_YOUR GOAL:_
Among the entries below, find each line with "IRTCRoomEventHandler" and show it.

(Dataset records)
==============================
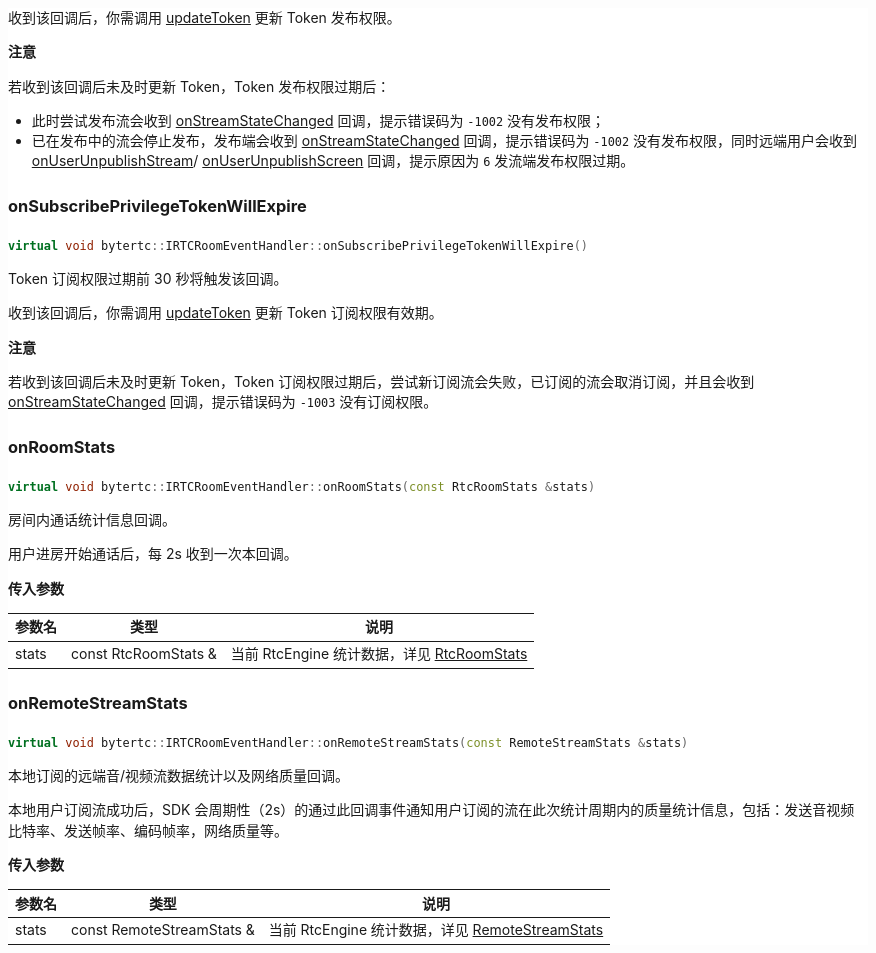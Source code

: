 收到该回调后，你需调用 [updateToken](Linux-api#IRTCRoom-updatetoken) 更新 Token 发布权限。


**注意**

若收到该回调后未及时更新 Token，Token 发布权限过期后：
- 此时尝试发布流会收到 [onStreamStateChanged](#IRTCRoomEventHandler-onstreamstatechanged) 回调，提示错误码为 `-1002` 没有发布权限；
- 已在发布中的流会停止发布，发布端会收到 [onStreamStateChanged](#IRTCRoomEventHandler-onstreamstatechanged) 回调，提示错误码为 `-1002` 没有发布权限，同时远端用户会收到 [onUserUnpublishStream](#IRTCRoomEventHandler-onuserunpublishstream)/ [onUserUnpublishScreen](#IRTCRoomEventHandler-onuserunpublishscreen) 回调，提示原因为 `6` 发流端发布权限过期。

<span id="IRTCRoomEventHandler-onsubscribeprivilegetokenwillexpire"></span>
### onSubscribePrivilegeTokenWillExpire
```cpp
virtual void bytertc::IRTCRoomEventHandler::onSubscribePrivilegeTokenWillExpire()
```
Token 订阅权限过期前 30 秒将触发该回调。

收到该回调后，你需调用 [updateToken](Linux-api#IRTCRoom-updatetoken) 更新 Token 订阅权限有效期。


**注意**

若收到该回调后未及时更新 Token，Token 订阅权限过期后，尝试新订阅流会失败，已订阅的流会取消订阅，并且会收到 [onStreamStateChanged](#IRTCRoomEventHandler-onstreamstatechanged) 回调，提示错误码为 `-1003` 没有订阅权限。

<span id="IRTCRoomEventHandler-onroomstats"></span>
### onRoomStats
```cpp
virtual void bytertc::IRTCRoomEventHandler::onRoomStats(const RtcRoomStats &stats)
```
房间内通话统计信息回调。

用户进房开始通话后，每 2s 收到一次本回调。


**传入参数**

| 参数名 | 类型 | 说明 |
| --- | --- | --- |
| stats | const RtcRoomStats & | 当前 RtcEngine 统计数据，详见 [RtcRoomStats](Linux-keytype#RtcRoomStats) |


<span id="IRTCRoomEventHandler-onremotestreamstats"></span>
### onRemoteStreamStats
```cpp
virtual void bytertc::IRTCRoomEventHandler::onRemoteStreamStats(const RemoteStreamStats &stats)
```
本地订阅的远端音/视频流数据统计以及网络质量回调。

本地用户订阅流成功后，SDK 会周期性（2s）的通过此回调事件通知用户订阅的流在此次统计周期内的质量统计信息，包括：发送音视频比特率、发送帧率、编码帧率，网络质量等。


**传入参数**

| 参数名 | 类型 | 说明 |
| --- | --- | --- |
| stats | const RemoteStreamStats & | 当前 RtcEngine 统计数据，详见 [RemoteStreamStats](Linux-keytype#RemoteStreamStats) |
==============================
_ANSWER TO THIS TASK:_
- 此时尝试发布流会收到 [onStreamStateChanged](#IRTCRoomEventHandler-onstreamstatechanged) 回调，提示错误码为 `-1002` 没有发布权限；
- 已在发布中的流会停止发布，发布端会收到 [onStreamStateChanged](#IRTCRoomEventHandler-onstreamstatechanged) 回调，提示错误码为 `-1002` 没有发布权限，同时远端用户会收到 [onUserUnpublishStream](#IRTCRoomEventHandler-onuserunpublishstream)/ [onUserUnpublishScreen](#IRTCRoomEventHandler-onuserunpublishscreen) 回调，提示原因为 `6` 发流端发布权限过期。
<span id="IRTCRoomEventHandler-onsubscribeprivilegetokenwillexpire"></span>
virtual void bytertc::IRTCRoomEventHandler::onSubscribePrivilegeTokenWillExpire()
若收到该回调后未及时更新 Token，Token 订阅权限过期后，尝试新订阅流会失败，已订阅的流会取消订阅，并且会收到 [onStreamStateChanged](#IRTCRoomEventHandler-onstreamstatechanged) 回调，提示错误码为 `-1003` 没有订阅权限。
<span id="IRTCRoomEventHandler-onroomstats"></span>
virtual void bytertc::IRTCRoomEventHandler::onRoomStats(const RtcRoomStats &stats)
<span id="IRTCRoomEventHandler-onremotestreamstats"></span>
virtual void bytertc::IRTCRoomEventHandler::onRemoteStreamStats(const RemoteStreamStats &stats)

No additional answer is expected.